Viviano Codazzi, zugeschrieben
Giovanni Paolo Pannini, ehemals zugeschrieben

Römische Ruinen

Bei der Zuschreibung dieses Architekturstücks mit Staffagefiguren gehen die Meinungen weit auseinander. Galt es einst als ein Werk Giovanni Panninis, so war zwischenzeitlich ganz von einer Attribution abgesehen worden.1 Seit 1956 wurde das Gemälde dann als eine Arbeit Vivianos, später dann Niccolò Codazzis geführt, der Mitte der 1950er Jahre wieder in das Blickfeld der Forschung gerückt war.2 Durch Briganti wurde diese Zuschreibung von Inv. 127 bestätigt und das Werk in die 1650er Jahre datiert.3 Marshall, der Viviano Codazzi zuletzt eine Monographie widmete, hielt den Sohn Niccolò aus nicht näher erläuterten Beobachtungen zur »Malweise« für den wahrscheinlicheren Urheber, ohne jedoch das Original des Gemäldes gesehen zu haben.4 Seine Annahme, Inv. 127 sei ein Werk Niccolòs, wenn nicht eines Künstlers aus dessen Umkreis, entstanden nach einer verlorenen Vorlage des Vaters, scheint konstruiert und nicht nachvollziehbar.5
Die Entscheidung über eine Neuzuschreibung an andere Künstler als Viviano Codazzi wird nur vor den Originalen getroffen werden können. Als Merkmale einer näheren Bestimmung könnten sowohl die Reihung der Bögen hinzugezogen werden als auch die Art, die Kante des Bogens, rechts im Vordergrund, mit einem dünnen weißen Strich zu markieren; ebenso typisch scheint die ausgeprägte Manier, die Fehlstellen und Ausbrüche im Gemäuer mit einer beige-bräunlichen Höhung zu betonen. Auffällig ist ferner der Schatten, der am oberen Bildrand in das Gemälde gleichsam einführt. Diese Spiel mit Bogenreihen und starken Verschattungen zeigt sich bei Viviano Codazzi bereits in den 1650er Jahren, so in einem Capriccio des Konstantinsbogens und des Kolosseums in Graz.6 Die nahsichtigere Darstellung eines mit Inv. 127 weitgehend übereinstimmenden Gewölbes einschließlich der gleichen Details der Bogenreihe befindet sich in amerikanischem Privatbesitz und ist 1655 datiert.7 Laut Kultzen erinnert eine solche Abfolge massiv gefügter Rundbögen an die tief ins Erdreich eingesunkenen Unterbauten des Claudiustempels auf dem Celius bei der heutigen Kirche SS. Giovanni e Paolo. Bei Piranesi erscheinen sie unter der alten Bezeichnung als Curia Ostilia in dessen 1757 entstandener Radierfolge der Antichità Romane.8 M. S.

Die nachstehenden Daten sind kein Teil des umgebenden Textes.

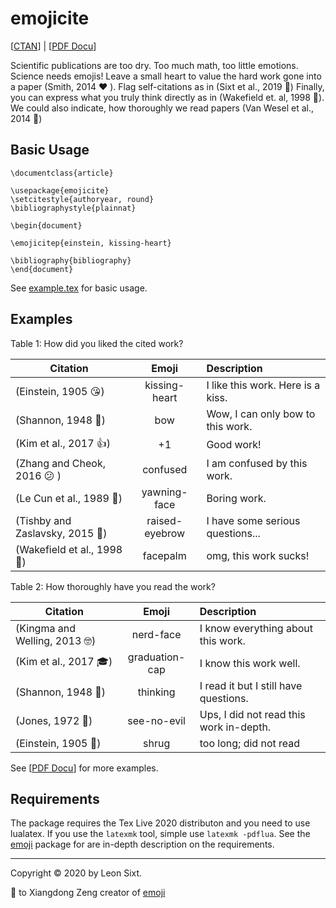 # emojicite

[[CTAN](https://www.ctan.org/tex-archive/macros/luatex/latex/emojicite)] |
[[PDF Docu](http://mirrors.ctan.org/macros/luatex/latex/emojicite/emojicite-doc.pdf)]

Scientific publications are too dry. Too much math, too little emotions. Science
needs emojis!
Leave a small heart to value the hard work gone into a paper (Smith, 2014 ❤️ ).
Flag self-citations as in (Sixt et al., 2019 🤳)
Finally, you can express what you truly think directly as in (Wakefield et. al, 1998 🤦).
We could also indicate, how thoroughly we read papers (Van Wesel et al., 2014 🙈)

## Basic Usage

```
\documentclass{article}

\usepackage{emojicite}
\setcitestyle{authoryear, round}
\bibliographystyle{plainnat}

\begin{document}

\emojicitep{einstein, kissing-heart}

\bibliography{bibliography}
\end{document}
```

See [example.tex](./example.tex) for basic usage.

## Examples

Table 1: How did you liked the cited work?

| Citation                       |      Emoji     |  Description         |
|--------------------------------|:--------------:|:---------------------|
| (Einstein, 1905 😘)            | kissing-heart  | I like this work. Here is a kiss.
| (Shannon, 1948 🙇)             | bow            | Wow, I can only bow to this work.
| (Kim et al., 2017 👍)          | +1             | Good work!
| (Zhang and Cheok, 2016 😕 )    | confused       | I am confused by this work.
| (Le Cun et al., 1989 🥱)       | yawning-face   | Boring work.
| (Tishby and Zaslavsky, 2015 🤨)| raised-eyebrow | I have some serious questions...
| (Wakefield et al., 1998 🤦)    | facepalm       | omg, this work sucks!


Table 2: How thoroughly have you read the work?

| Citation                       |      Emoji     |  Description         |
|--------------------------------|:--------------:|:---------------------|
| (Kingma and Welling, 2013 🤓)  | nerd-face      | I know everything about this work.
| (Kim et al., 2017 🎓)          | graduation-cap | I know this work well.
| (Shannon, 1948 🤔)             | thinking       | I read it but I still have questions.
| (Jones, 1972 🙈)               | see-no-evil    | Ups, I did not read this work in-depth.
| (Einstein, 1905 🤷)            | shrug          | too long; did not read

See [[PDF Docu](http://mirrors.ctan.org/macros/luatex/latex/emojicite/emojicite-doc.pdf)] for more examples.


## Requirements

The package requires the Tex Live 2020 distributon and you need to use lualatex.
If you use the `latexmk` tool, simple use `latexmk -pdflua`.  See the
[emoji](https://github.com/stone-zeng/latex-emoji) package for are in-depth
description on the requirements.


-----

Copyright ©️ 2020 by Leon Sixt.

🙏 to Xiangdong Zeng creator of [emoji](https://github.com/stone-zeng/latex-emoji)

1 Die Zuschreibung an Pannini wurde aufgrund eines mündl. Hinweises von Igor Grabar, 15. 4. 1929, fallen gelassen, das Bild im folgenden Jahr als anonymes Werk veröffentlicht (siehe Katalog 1930, S. 101).
2 R. Longhi, Viviano Codazzi e l’invenzione della veduta realistica, in: Paragone 6, 1955, H. 71, S. 40-47.
3 Vgl. Briganti 1983, Bd. 1, S. 687, unter Nr. 1.
4 Marshall analysierte anhand eines Photos das »handling« als »closer to Niccolò« (Marshall 1993, S. 401, unter Nr. NC 58).
5 »On balance, it seems that this painting derives from one by Viviano […], and is either by Niccolò, or by some other painter fairly close to Niccolò« (ebd.).
6 Schloss Eggenberg, Graz; siehe Marshall 1993, S. 211,
Nr. VC 98.
7 Slg. Morton B. Harris, New York; siehe T. J. Spike, Italian Baroque Paintings from New York Private Collections, Ausst.-Kat. Princeton University Art Museum, Princeton 1980, S. 46, Nr. 15, Abb.
8 Vgl. Kultzen 1983, S. 884.

LIT.: Verzeichnis 1886, S. 22 (als Pannini?); Katalog 1918, S. 120 (als Pannini); Katalog 1921, S. 125; Katalog 1930,
S. 101 (als italienischer Meister des 18. Jhs.); Katalog 1956, S. 104; Katalog 1966, S. 42 (als Viviano Codazzi); Meisterwerke 1969, o. S., Abb. 126; Rolf Kultzen, Das Architekturstück bei Viviano Codazzi; in: Weltkunst 53, 1983, H. 7,
S. 884; Giuliano Briganti, Viviano Codazzi, in: Pietro Zampetti (Hrsg.), Il Seicento, 4 Bde., Bergamo 1983-1987 (I pittori bergamaschi dal XIII al XIX secolo, 4), Bd. 1, S. 687, Nr. 1; David Ryley Marshall, Viviano and Niccolò Codazzi and the Baroque Architectural Fantasy, Mailand 1993,
S. 401, Nr. NC 58, Farbabb. (als Niccolò Codazzi?).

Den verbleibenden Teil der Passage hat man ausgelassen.